Questions about the teaching of evolution in science classrooms have surfaced in Louisiana and Texas, two states where the topic has produced high-profile controversies in the past.
Louisiana’s state board of elementary and secondary education approved guidelines last week for school districts’ use of supplementary classroom materials during lessons on evolution, global warming, and human cloning.
The board’s action followed legislation signed into law by Gov. Bobby Jindal, a Republican, last year that allows local systems to use supplementary materials that “help students understand, analyze, critique, and review” scientific theories.
The guidelines appear to leave decisions about supplementary materials largely to the districts. However, they allow citizens to challenge any resources before the state department of education, which could recommend whether the state board prohibit them, said Rene Greer, a spokeswoman for the department. The state board has the final say, she said.
While the guidelines say supplementary materials cannot “promote any religious doctrine,” they don’t go nearly far enough, said Patsye Peebles, a member of the Louisiana Coalition for Science, an advocacy group that opposed the guidelines.

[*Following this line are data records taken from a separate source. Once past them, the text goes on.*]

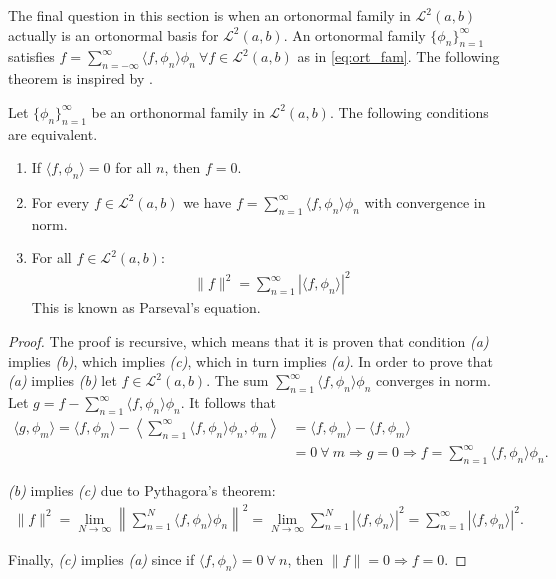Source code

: The final question in this section is when an ortonormal family in $\mathcal{L}^2(a,b)$ actually is an ortonormal basis for $\mathcal{L}^2(a,b)$. An ortonormal family $\{\phi_n\}_{n=1}^\infty$ satisfies $f = \sum_{n=-\infty}^\infty \langle f, \phi_n \rangle \phi_n \ \forall f \in \mathcal{L}^2(a,b)$ as in \eqref{eq:ort_fam}. The following theorem is inspired by \cite{page 77, FAA}.

\begin{theorem} \label{theo:Fourier_series_Parseval}
Let $\{\phi_n\}_{n=1}^\infty$ be an orthonormal family in $\mathcal{L}^2(a,b)$. The following conditions are equivalent.
\begin{enumerate}[label=(\alph*)]
\item If $\langle f, \phi_n \rangle = 0$ for all $n$, then $f = 0$.
\item For every $f \in \mathcal{L}^2(a,b)$ we have $f = \sum_{n=1}^\infty \langle f, \phi_n \rangle \phi_n$ with convergence in norm.\\
\item For all $f \in \mathcal{L}^2(a,b)$:
\begin{align*}
\|f\|^2 = \sum_{n=1}^\infty |\langle f,\phi_n \rangle|^2
\end{align*}
This is known as Parseval's equation.
\end{enumerate}
\end{theorem}

\begin{proof}
The proof is recursive, which means that it is proven that condition \textit{(a)} implies \textit{(b)}, which implies \textit{(c)}, which in turn implies \textit{(a)}. In order to prove that \textit{(a)} implies \textit{(b)} let $f\in\mathcal{L}^2(a,b)$. The sum $\sum_{n=1}^\infty \langle f,\phi_n \rangle \phi_n$ converges in norm. Let $g = f - \sum_{n=1}^\infty \langle f,\phi_n \rangle \phi_n$. It follows that
\begin{align*}
\langle g,\phi_m \rangle = \langle f, \phi_m \rangle - \left\langle \sum_{n=1}^\infty \langle f,\phi_n\rangle \phi_n, \phi_m \right\rangle &= \langle f, \phi_m \rangle - \langle f, \phi_m \rangle \\
&= 0 \ \forall \ m \Rightarrow g = 0 \Rightarrow f = \sum_{n=1}^\infty \langle f,\phi_n \rangle \phi_n.
\end{align*}

\textit{(b)} implies \textit{(c)} due to Pythagora's theorem:
\begin{align*}
\|f\|^2 = \lim_{N\to\infty} \left\| \sum_{n=1}^N \langle f,\phi_n \rangle \phi_n \right\|^2 = \lim_{N\to\infty} \sum_{n=1}^N |\langle f,\phi_n \rangle|^2 = \sum_{n=1}^\infty |\langle f,\phi_n \rangle|^2.
\end{align*}

Finally, \textit{(c)} implies \textit{(a)} since if $\langle f,\phi_n \rangle = 0 \ \forall \ n$, then $\|f\| = 0 \Rightarrow f = 0$.
\end{proof}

The guidelines could encourage the teaching of nonscientific beliefs, such as creationism and intelligent design, and could prompt lawsuits, she said.
But state board member Dale Bayard, in an interview, argued the guidelines are “on healthy ground” legally and would lead to more in-depth discussions of evolution in classrooms.

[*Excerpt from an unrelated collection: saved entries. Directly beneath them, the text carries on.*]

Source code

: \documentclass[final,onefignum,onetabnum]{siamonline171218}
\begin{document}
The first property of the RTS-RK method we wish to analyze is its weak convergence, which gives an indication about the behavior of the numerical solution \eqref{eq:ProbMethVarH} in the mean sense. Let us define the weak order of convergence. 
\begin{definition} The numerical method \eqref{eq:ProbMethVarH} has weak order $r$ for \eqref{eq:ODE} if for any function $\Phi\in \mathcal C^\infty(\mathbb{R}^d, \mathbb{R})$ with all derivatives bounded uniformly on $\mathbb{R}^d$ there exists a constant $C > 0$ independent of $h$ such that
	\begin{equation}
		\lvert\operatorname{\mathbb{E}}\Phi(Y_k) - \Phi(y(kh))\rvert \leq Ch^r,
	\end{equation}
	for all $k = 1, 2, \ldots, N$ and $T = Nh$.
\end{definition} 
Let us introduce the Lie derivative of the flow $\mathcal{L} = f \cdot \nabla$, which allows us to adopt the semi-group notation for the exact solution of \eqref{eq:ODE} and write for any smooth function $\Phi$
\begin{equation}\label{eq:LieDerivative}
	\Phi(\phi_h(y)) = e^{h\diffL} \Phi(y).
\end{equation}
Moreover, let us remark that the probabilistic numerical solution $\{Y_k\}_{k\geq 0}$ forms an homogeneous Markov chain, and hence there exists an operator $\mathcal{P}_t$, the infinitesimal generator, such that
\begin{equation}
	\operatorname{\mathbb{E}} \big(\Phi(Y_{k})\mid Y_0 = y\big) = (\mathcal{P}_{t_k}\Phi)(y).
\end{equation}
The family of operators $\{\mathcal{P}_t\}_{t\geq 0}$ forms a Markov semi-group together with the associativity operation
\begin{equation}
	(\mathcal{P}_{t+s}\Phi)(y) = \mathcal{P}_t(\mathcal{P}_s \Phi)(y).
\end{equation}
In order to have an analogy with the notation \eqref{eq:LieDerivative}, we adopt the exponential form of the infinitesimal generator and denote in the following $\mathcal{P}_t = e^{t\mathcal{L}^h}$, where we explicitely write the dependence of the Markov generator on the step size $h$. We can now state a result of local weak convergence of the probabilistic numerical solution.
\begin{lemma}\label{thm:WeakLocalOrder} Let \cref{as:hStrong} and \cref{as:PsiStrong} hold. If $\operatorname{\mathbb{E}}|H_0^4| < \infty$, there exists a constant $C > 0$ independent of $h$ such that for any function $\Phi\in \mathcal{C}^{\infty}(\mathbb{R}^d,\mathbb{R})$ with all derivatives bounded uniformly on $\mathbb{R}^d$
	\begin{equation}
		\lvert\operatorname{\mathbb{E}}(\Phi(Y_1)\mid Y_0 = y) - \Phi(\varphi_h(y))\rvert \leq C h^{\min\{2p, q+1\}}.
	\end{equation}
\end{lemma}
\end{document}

The Texas state board of education, meanwhile, held an exhaustive debate over the revision of its science standards. The existing standards, adopted in 1998, say students should be taught the “strengths and weaknesses” of scientific theories, language that scientists say encourages inaccurate criticism of evolution.
A new version of the standards would strip that language. On Jan. 22, the board tentatively rejected a proposal to keep the “strengths and weaknesses” terminology in the document. But the board tentatively voted to approve an amendment that calls for students to examine the evidence for common ancestry, according to the Texas Education Agency. Opponents say that language is nonscientific.
A second vote on the standards was scheduled for Jan. 23, and a final vote is expected in March, the TEA says.